Three features within the enzyme were examined in detail:  the reaction site itself, where covalent bonds were made and broken, the electrostatic effects of the buried aspartate anion, a passive but essential component of the catalytic triad, and the oxyanion hole, where hydrogen bonds help stabilize charged intermediates.

With one minor exception, all phenomena investigated agreed with previously-reported descriptions. This result, along with the fact that all the techniques used were relatively straightforward, leads to the recommendation that PM7 and similar methods, such as PM6-D3H4, are appropriate for modeling similar enzyme-catalyzed reactions.

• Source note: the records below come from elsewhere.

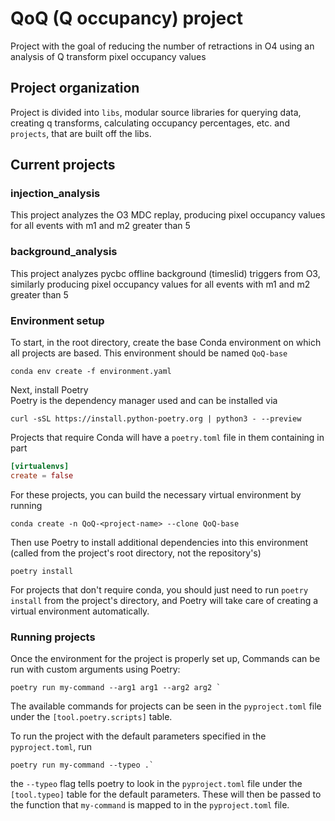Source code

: # QoQ (Q occupancy) project
Project with the goal of reducing the number of retractions in O4
using an analysis of Q transform pixel occupancy values

## Project organization
Project is divided into `libs`, modular source libraries for querying data, creating q transforms, calculating occupancy percentages, etc. and `projects`, that are built off the libs.

## Current projects
### injection_analysis
This project analyzes the O3 MDC replay, producing pixel occupancy values for all events with m1 and m2 greater than 5

### background_analysis
This project analyzes pycbc offline background (timeslid) triggers from O3, similarly producing pixel occupancy values for all events with m1 and m2 greater than 5


### Environment setup
To start, in the root directory, create the base Conda environment on which all projects are based. This environment should be named `QoQ-base`

```
conda env create -f environment.yaml
```

Next, install Poetry  
Poetry is the dependency manager used and can be installed via

```
curl -sSL https://install.python-poetry.org | python3 - --preview
```

Projects that require Conda will have a `poetry.toml` file in them containing in part

```toml
[virtualenvs]
create = false
```

For these projects, you can build the necessary virtual environment by running

```console
conda create -n QoQ-<project-name> --clone QoQ-base
```

Then use Poetry to install additional dependencies into this environment (called from the project's root directory, not the repository's)

```console
poetry install
```

For projects that don't require conda, you should just need to run `poetry install` from the project's directory, and Poetry will take care of creating a virtual environment automatically.


### Running projects
Once the environment for the project is properly set up,
Commands can be run with custom arguments using Poetry:

```console
poetry run my-command --arg1 arg1 --arg2 arg2 `
```

The available commands for projects can be seen in the `pyproject.toml`
file under the `[tool.poetry.scripts]` table.

To run the project with the default parameters specified in 
the `pyproject.toml`, run 

```console
poetry run my-command --typeo .`
```

the `--typeo` flag tells poetry to look in the `pyproject.toml` file under the `[tool.typeo]` table for the default parameters. These will then be passed to the function that `my-command` is mapped to in the `pyproject.toml` file.
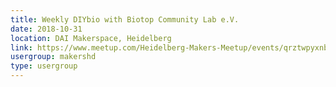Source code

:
 ```yaml
---
title: Weekly DIYbio with Biotop Community Lab e.V.
date: 2018-10-31
location: DAI Makerspace, Heidelberg
link: https://www.meetup.com/Heidelberg-Makers-Meetup/events/qrztwpyxnbpc/
usergroup: makershd
type: usergroup
---
```

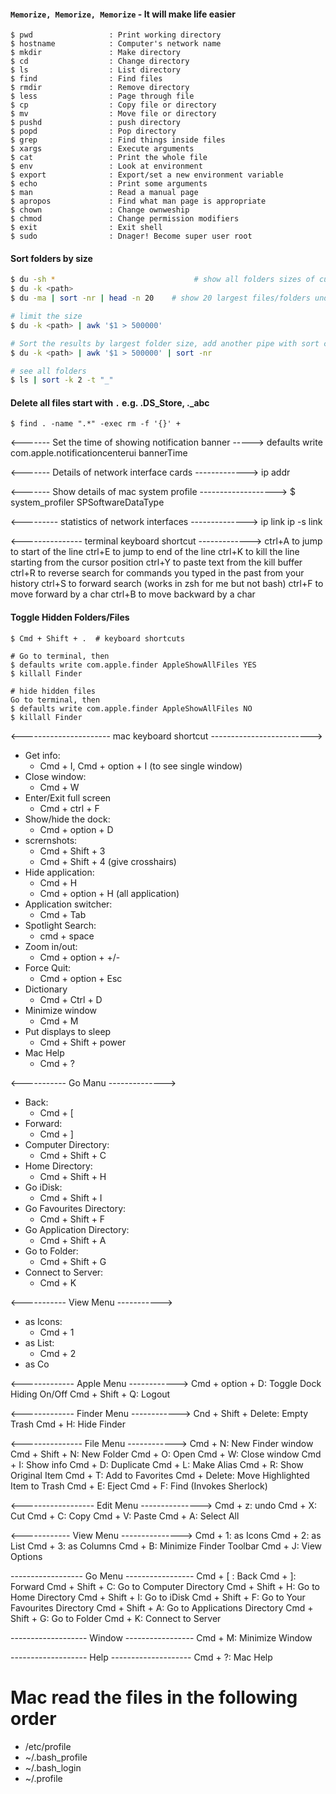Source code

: #### `Memorize, Memorize, Memorize` - It will make life easier
```
$ pwd                 : Print working directory
$ hostname            : Computer's network name
$ mkdir               : Make directory
$ cd                  : Change directory
$ ls                  : List directory
$ find                : Find files
$ rmdir               : Remove directory
$ less                : Page through file
$ cp                  : Copy file or directory
$ mv                  : Move file or directory
$ pushd               : push directory
$ popd                : Pop directory
$ grep                : Find things inside files
$ xargs               : Execute arguments
$ cat                 : Print the whole file
$ env                 : Look at environment
$ export              : Export/set a new environment variable
$ echo                : Print some arguments
$ man                 : Read a manual page
$ apropos             : Find what man page is appropriate
$ chown               : Change ownweship
$ chmod               : Change permission modifiers
$ exit                : Exit shell
$ sudo                : Dnager! Become super user root
```

#### Sort folders by size
```sh
$ du -sh *                               # show all folders sizes of current location
$ du -k <path>
$ du -ma | sort -nr | head -n 20    # show 20 largest files/folders under the current directory

# limit the size
$ du -k <path> | awk '$1 > 500000'

# Sort the results by largest folder size, add another pipe with sort command
$ du -k <path> | awk '$1 > 500000' | sort -nr

# see all folders
$ ls | sort -k 2 -t "_"
```

#### Delete all files start with `.` e.g. .DS_Store, ._abc

```
$ find . -name ".*" -exec rm -f '{}' +
```

<------- Set the time of showing notification banner ----->
defaults write com.apple.notificationcenterui bannerTime <SECONDS>

<------- Details of network interface cards ------------->
ip addr

<------- Show details of mac system profile ------------------->
$ system_profiler SPSoftwareDataType

<--------- statistics of network interfaces -------------->
ip link
ip -s link

<--------------- terminal keyboard shortcut ------------->
ctrl+A to jump to start of the line
ctrl+E to jump to end of the line
ctrl+K to kill the line starting from the cursor position
ctrl+Y to paste text from the kill buffer
ctrl+R to reverse search for commands you typed in the past from your history
ctrl+S to forward search (works in zsh for me but not bash)
ctrl+F to move forward by a char
ctrl+B to move backward by a char

#### Toggle Hidden Folders/Files
```
$ Cmd + Shift + .  # keyboard shortcuts

# Go to terminal, then
$ defaults write com.apple.finder AppleShowAllFiles YES
$ killall Finder

# hide hidden files
Go to terminal, then
$ defaults write com.apple.finder AppleShowAllFiles NO
$ killall Finder
```
<---------------------- mac keyboard shortcut  ------------------------->
- Get info:
  - Cmd + I, Cmd + option + I (to see single window)
- Close window:
  - Cmd + W
- Enter/Exit full screen
    - Cmd + ctrl + F
- Show/hide the dock:
	- Cmd + option + D
- scrernshots:
  - Cmd + Shift + 3
  - Cmd + Shift + 4 (give crosshairs)
- Hide application:
	- Cmd + H
	- Cmd + option + H (all application)
- Application switcher:
	- Cmd + Tab
- Spotlight Search:
  - cmd + space
- Zoom in/out:
	- Cmd + option + +/-
- Force Quit:
	- Cmd + option + Esc
- Dictionary
	- Cmd + Ctrl + D
- Minimize window
	- Cmd + M
- Put displays to sleep
	- Cmd + Shift + power
- Mac Help
	- Cmd + ?

<----------- Go Manu -------------->
- Back:
	- Cmd + [
- Forward:
	- Cmd + ]
- Computer Directory:
	- Cmd + Shift + C
- Home Directory:
	- Cmd + Shift + H
- Go iDisk:
	- Cmd + Shift + I
- Go Favourites Directory:
	- Cmd + Shift + F
- Go Application Directory:
	- Cmd + Shift + A
- Go to Folder:
	- Cmd + Shift + G
- Connect to Server:
	- Cmd  + K

<----------- View Menu ----------->
- as Icons:
	- Cmd + 1
- as List:
	- Cmd + 2
- as Co


<------------- Apple Menu ------------>
Cmd + option + D: Toggle Dock Hiding On/Off
Cmd + Shift + Q: Logout

<------------- Finder Menu ------------>
Cnd + Shift + Delete: Empty Trash
Cmd + H: Hide Finder

<--------------- File Menu ------------>
Cmd + N: New Finder window
Cmd + Shift + N: New Folder
Cmd + O: Open
Cmd + W: Close window
Cmd + I: Show info
Cmd + D: Duplicate
Cmd + L: Make Alias
Cmd + R: Show Original Item
Cmd + T: Add to Favorites
Cmd + Delete: Move Highlighted Item to Trash
Cmd + E: Eject
Cmd + F: Find (Invokes Sherlock)

<------------------ Edit Menu --------------->
Cmd + z: undo
Cmd + X: Cut
Cmd + C: Copy
Cmd + V: Paste
Cmd + A: Select All

<------------ View Menu --------------->
Cmd + 1: as Icons
Cmd + 2: as List
Cmd + 3: as Columns
Cmd + B: Minimize Finder Toolbar
Cmd + J: View Options

------------------ Go Menu -----------------
Cmd + [ : Back
Cmd + ]: Forward
Cmd + Shift + C: Go to Computer Directory
Cmd + Shift + H: Go to Home Directory
Cmd + Shift + I: Go to iDisk
Cmd + Shift + F: Go to Your Favourites Directory
Cmd + Shift + A: Go to Applications Directory
Cmd + Shift + G: Go to Folder
Cmd + K: Connect to Server

------------------- Window -----------------
Cmd + M: Minimize Window

------------------- Help --------------------
Cmd + ?: Mac Help

# Mac read the files in the following order
- /etc/profile
- ~/.bash_profile
- ~/.bash_login
- ~/.profile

Experimental and Computational Snapshots of C-C Bond Formation in a C-Nucleoside Synthase Supplementary material

Wenbo Li, Georgina C. Girt, Ashish Radadiya, James J. P. Stewart, Nigel G. J. Richards, and James H. Naismith, Open Biology (2022)

Abstract

Remarkably little is known about the structural and mechanistic enzymology of C-C bond formation in C-nucleoside and C-nucleotide biosynthesis. One of these enzymes, ForT, catalyzes the coupling of 4-amino-1H-pyrazoledicarboxylic acid to MgPRPP with the concomitant loss of CO2 and inorganic pyrophosphate. The transformation catalyzed by ForT is of chemical interest because it is one of only a few examples in which C-C bond formation takes place via an electrophilic substitution of a small, aromatic heterocycle. In addition, ForT is capable of discriminating between the aminopyrazoledicarboxylic acid and an analog in which the amine is replaced by a hydroxyl group; a remarkable feat given the steric and electronic similarities of the two molecules. Here we report biophysical measurements, structural biology, and quantum chemical calculations that provide a detailed molecular picture of ForT-catalyzed C-C bond formation and the conformational changes that are coupled to catalysis. Our findings set the scene for employing ForT in the biocatalytic production of novel, anti-viral C-nucleoside and C-nucleotide analogs.